Im vorderen, saalseitigen Drittel der Bühne finden sich desweiteren drei Lifte, mit denen im Laufe des Stücks immer wieder Personen aus dem Unterboden gehoben werden oder in diesem verschwinden. Sie haben knapp 4 m Hub in Summe, davon etwa 1m über die Bühnenniveau. Arbeiten sie gerade nicht, lassen sie sich auf Bühnenhöhe verriegeln. Schließlich ist ganz vorne im Bühnenboden noch eine Laufkette versteckt. In ihr können Requisiten oder Kulissen eingehakt und über die gesamte Bühnenbreite bewegt werden, wie etwa die Gräser in der Grasland-Szene oder die Felsen, von denen Mufasa bzw. Scar herabstürzen.

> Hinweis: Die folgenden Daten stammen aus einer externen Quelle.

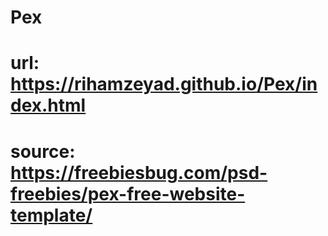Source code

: # Pex
# url: https://rihamzeyad.github.io/Pex/index.html
# source: https://freebiesbug.com/psd-freebies/pex-free-website-template/

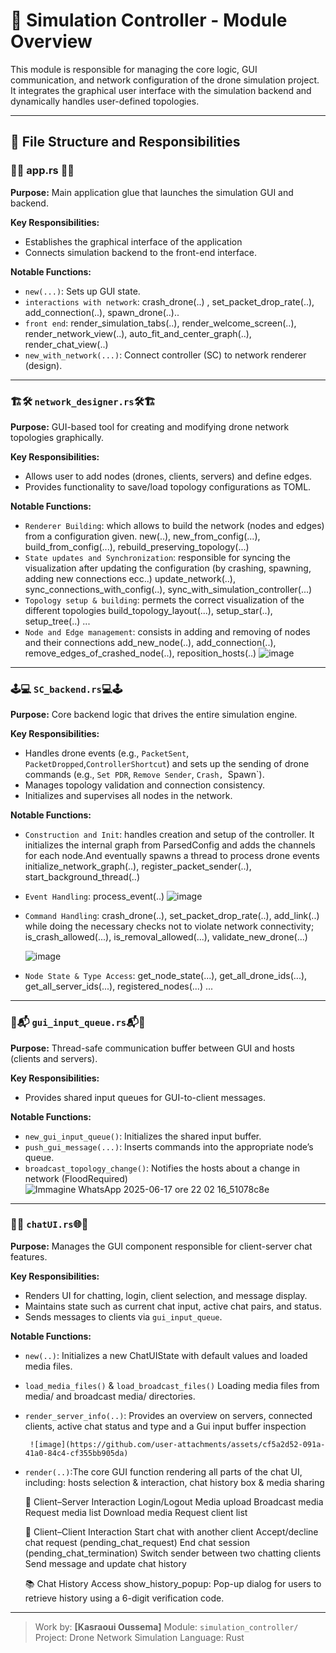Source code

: # 🧠 Simulation Controller - Module Overview

This module is responsible for managing the core logic, GUI communication, and network configuration of the drone simulation project. It integrates the graphical user interface with the simulation backend and dynamically handles user-defined topologies.

---

## 📁 File Structure and Responsibilities




### 📱🎨 app.rs 🎨📱

**Purpose:** Main application glue that launches the simulation GUI and backend.

**Key Responsibilities:**

* Establishes the graphical interface of the application
* Connects simulation backend to the front-end interface.

**Notable Functions:**

* `new(...)`: Sets up GUI state.
* `interactions with network`: crash_drone(..) , set_packet_drop_rate(..), add_connection(..), spawn_drone(..)..
* `front end`: render_simulation_tabs(..), render_welcome_screen(..), render_network_view(..), auto_fit_and_center_graph(..), render_chat_view(..)
*  `new_with_network(...)`: Connect controller (SC) to network renderer (design).


---

### 🏗️🛠️  `network_designer.rs`🛠️🏗️

**Purpose:** GUI-based tool for creating and modifying drone network topologies graphically.

**Key Responsibilities:**

* Allows user to add nodes (drones, clients, servers) and define edges.
* Provides functionality to save/load topology configurations as TOML.

**Notable Functions:**

* `Renderer Building`: which allows to build the network (nodes and edges) from a configuration given.
    new(..), new_from_config(...), build_from_config(...), rebuild_preserving_topology(...)
* `State updates and Synchronization`: responsible for syncing the visualization after updating the configuration (by crashing, spawning, adding new connections ecc..)
    update_network(..), sync_connections_with_config(..), sync_with_simulation_controller(...)
* `Topology setup & building`: permets the correct visualization of the different topologies
     build_topology_layout(...), setup_star(..), setup_tree(..) ...
* `Node and Edge management`: consists in adding and removing of nodes and their connections
     add_new_node(..), add_connection(..), remove_edges_of_crashed_node(..), reposition_hosts(..)
![image](https://github.com/user-attachments/assets/f5b28981-2faf-4e7b-b2bb-9de4d4654ae9)


---
### 🕹️💻 `SC_backend.rs`💻🕹️

**Purpose:** Core backend logic that drives the entire simulation engine.

**Key Responsibilities:**

* Handles drone events  (e.g., `PacketSent`, `PacketDropped`,`ControllerShortcut`) and sets up the sending of drone commands (e.g., `Set PDR`, `Remove Sender`, `Crash, `Spawn`).
* Manages topology validation and connection consistency.
* Initializes and supervises all nodes in the network.

**Notable Functions:**

* `Construction and Init`: handles creation and setup of the controller. It initializes the internal graph from ParsedConfig and adds the channels for each node.And eventually spawns a thread to process drone events
      initialize_network_graph(..), register_packet_sender(..), start_background_thread(..)
* `Event Handling`: process_event(..)
      ![image](https://github.com/user-attachments/assets/d3927f08-4338-4d90-ac5a-1aa8c941c183)

* `Command Handling`: crash_drone(..), set_packet_drop_rate(..), add_link(..) while doing the necessary checks not to violate network connectivity; is_crash_allowed(...), is_removal_allowed(...), validate_new_drone(...)
     
    ![image](https://github.com/user-attachments/assets/46380d2b-c7a4-41c6-8d13-7f4c293bfdbc)

* `Node State & Type Access`: get_node_state(...), get_all_drone_ids(...), get_all_server_ids(...), registered_nodes(...) ...

---

### 📮📬 `gui_input_queue.rs`📬📮

**Purpose:** Thread-safe communication buffer between GUI and hosts (clients and servers).

**Key Responsibilities:**

* Provides shared input queues for GUI-to-client messages.

**Notable Functions:**

* `new_gui_input_queue()`: Initializes the shared input buffer.
* `push_gui_message(...)`: Inserts commands into the appropriate node’s queue.
* `broadcast_topology_change()`: Notifies the hosts about a change in network (FloodRequired) 
    ![Immagine WhatsApp 2025-06-17 ore 22 02 16_51078c8e](https://github.com/user-attachments/assets/57cab2dc-0283-4752-bf58-3fef31e10d86)

---
### 💭🌐 `chatUI.rs`🌐💭

**Purpose:** Manages the GUI component responsible for client-server chat features.

**Key Responsibilities:**

* Renders UI for chatting, login, client selection, and message display.
* Maintains state such as current chat input, active chat pairs, and status.
* Sends messages to clients via `gui_input_queue`.

**Notable Functions:**

* `new(..)`: Initializes a new ChatUIState with default values and loaded media files.
* `load_media_files()` & `load_broadcast_files()` Loading media files from media/ and broadcast media/ directories.
* `render_server_info(..)`: Provides an overview on servers, connected clients, active chat status and type and a Gui input buffer inspection

       ![image](https://github.com/user-attachments/assets/cf5a2d52-091a-41a0-84c4-cf355bb905da)

* `render(..)`:The core GUI function rendering all parts of the chat UI, including: hosts selection & interaction, chat history box & media sharing

  📡 Client–Server Interaction
Login/Logout
Media upload
Broadcast media
Request media list
Download media
Request client list

   👥 Client–Client Interaction
Start chat with another client
Accept/decline chat request (pending_chat_request)
End chat session (pending_chat_termination)
Switch sender between two chatting clients
Send message and update chat history

  📚 Chat History Access
    show_history_popup:
    Pop-up dialog for users to retrieve history using a 6-digit verification code.
---



> Work by: **\[Kasraoui Oussema]**
> Module: `simulation_controller/`
> Project: Drone Network Simulation
> Language: Rust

Zwei weitere „Felswände“ findet man in den Seitenbühnen, sie können für die Stampede seitlich hereingeschoben werden. An der rechten von ihnen ist hat eine Art „Tritt“ verborgen, auf dem Scar stehen kann, um sich das Spektakel von oben anschauen zu können. Schließlich findet man noch eine Reihe von Klappen und Löchern in der Bühne, die für einen Maulwurf, drei aufblasbare Pflanzen, ein paar Geysire und den „Abfluss“ für den See vom Anfang des zweiten Aktes zum Einsatz kommen – hört sich hier albern an, kommt aber in der Show gut rüber. Abgerundet wird die Shoe noch von jeder Menge Nebel, der per Knopfdruck aus einem Bataillon von Flüssigstickstofftanks über zahlreiche Rohre auf die Bühne wabert.
Der Schnürboden
Im Bühnenturm geht es etwas klassischer zu. 25 Elektrowinden verschiedener Mächtigkeit sorgen hier dafür, Kulissenteile und Vorhänge auf und abzufahren – Sonne, Sternenhimmel, Felswände, Wolken und anderes stehen bereit, um im richtigen Moment in Position gebracht zu werden. Bei Steuerung der komplexen Bewegungsabläufe hilft Kollege Computer – sämtliche Abläufe sind in ihm abgespeichert und können auf Knopfdruck abgerufen werden. Anders wären einige Szenen wohl auch nicht zu realisieren.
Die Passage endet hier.